Data provided -
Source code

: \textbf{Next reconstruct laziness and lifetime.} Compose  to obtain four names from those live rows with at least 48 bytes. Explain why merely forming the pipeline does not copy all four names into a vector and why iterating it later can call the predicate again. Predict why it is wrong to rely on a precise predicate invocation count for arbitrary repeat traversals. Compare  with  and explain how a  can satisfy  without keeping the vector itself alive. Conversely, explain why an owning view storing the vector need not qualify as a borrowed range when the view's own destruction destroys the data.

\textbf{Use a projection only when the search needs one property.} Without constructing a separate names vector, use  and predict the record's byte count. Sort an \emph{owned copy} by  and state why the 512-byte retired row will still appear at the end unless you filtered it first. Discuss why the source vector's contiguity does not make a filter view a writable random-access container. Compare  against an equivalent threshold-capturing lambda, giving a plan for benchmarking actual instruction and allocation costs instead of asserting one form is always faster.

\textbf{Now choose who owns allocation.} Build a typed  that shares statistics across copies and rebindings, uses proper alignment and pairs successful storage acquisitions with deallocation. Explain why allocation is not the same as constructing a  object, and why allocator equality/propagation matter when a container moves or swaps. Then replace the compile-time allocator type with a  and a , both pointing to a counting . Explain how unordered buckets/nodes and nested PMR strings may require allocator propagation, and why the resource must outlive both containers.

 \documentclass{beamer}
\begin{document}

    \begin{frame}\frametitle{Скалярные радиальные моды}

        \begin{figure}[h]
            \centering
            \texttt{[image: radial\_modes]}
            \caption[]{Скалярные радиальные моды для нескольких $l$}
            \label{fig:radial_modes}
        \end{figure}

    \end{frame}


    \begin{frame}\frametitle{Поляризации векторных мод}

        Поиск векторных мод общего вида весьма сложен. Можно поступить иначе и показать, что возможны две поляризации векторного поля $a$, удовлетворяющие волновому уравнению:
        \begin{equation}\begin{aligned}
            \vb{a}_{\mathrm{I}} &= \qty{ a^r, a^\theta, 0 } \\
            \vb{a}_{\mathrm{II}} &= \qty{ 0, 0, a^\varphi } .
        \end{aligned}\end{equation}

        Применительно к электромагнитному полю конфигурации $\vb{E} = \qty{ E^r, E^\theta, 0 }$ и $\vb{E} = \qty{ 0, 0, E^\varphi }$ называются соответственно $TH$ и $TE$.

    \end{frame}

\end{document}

Try it - In your answer, print every entry exactly as it appears.

Solution -
Source code

: \textbf{Next reconstruct laziness and lifetime.} Compose  to obtain four names from those live rows with at least 48 bytes. Explain why merely forming the pipeline does not copy all four names into a vector and why iterating it later can call the predicate again. Predict why it is wrong to rely on a precise predicate invocation count for arbitrary repeat traversals. Compare  with  and explain how a  can satisfy  without keeping the vector itself alive. Conversely, explain why an owning view storing the vector need not qualify as a borrowed range when the view's own destruction destroys the data.

\textbf{Use a projection only when the search needs one property.} Without constructing a separate names vector, use  and predict the record's byte count. Sort an \emph{owned copy} by  and state why the 512-byte retired row will still appear at the end unless you filtered it first. Discuss why the source vector's contiguity does not make a filter view a writable random-access container. Compare  against an equivalent threshold-capturing lambda, giving a plan for benchmarking actual instruction and allocation costs instead of asserting one form is always faster.

\textbf{Now choose who owns allocation.} Build a typed  that shares statistics across copies and rebindings, uses proper alignment and pairs successful storage acquisitions with deallocation. Explain why allocation is not the same as constructing a  object, and why allocator equality/propagation matter when a container moves or swaps. Then replace the compile-time allocator type with a  and a , both pointing to a counting . Explain how unordered buckets/nodes and nested PMR strings may require allocator propagation, and why the resource must outlive both containers.

 \documentclass{beamer}
\begin{document}

    \begin{frame}\frametitle{Скалярные радиальные моды}

        \begin{figure}[h]
            \centering
            \texttt{[image: radial\_modes]}
            \caption[]{Скалярные радиальные моды для нескольких $l$}
            \label{fig:radial_modes}
        \end{figure}

    \end{frame}


    \begin{frame}\frametitle{Поляризации векторных мод}

        Поиск векторных мод общего вида весьма сложен. Можно поступить иначе и показать, что возможны две поляризации векторного поля $a$, удовлетворяющие волновому уравнению:
        \begin{equation}\begin{aligned}
            \vb{a}_{\mathrm{I}} &= \qty{ a^r, a^\theta, 0 } \\
            \vb{a}_{\mathrm{II}} &= \qty{ 0, 0, a^\varphi } .
        \end{aligned}\end{equation}

        Применительно к электромагнитному полю конфигурации $\vb{E} = \qty{ E^r, E^\theta, 0 }$ и $\vb{E} = \qty{ 0, 0, E^\varphi }$ называются соответственно $TH$ и $TE$.

    \end{frame}

\end{document}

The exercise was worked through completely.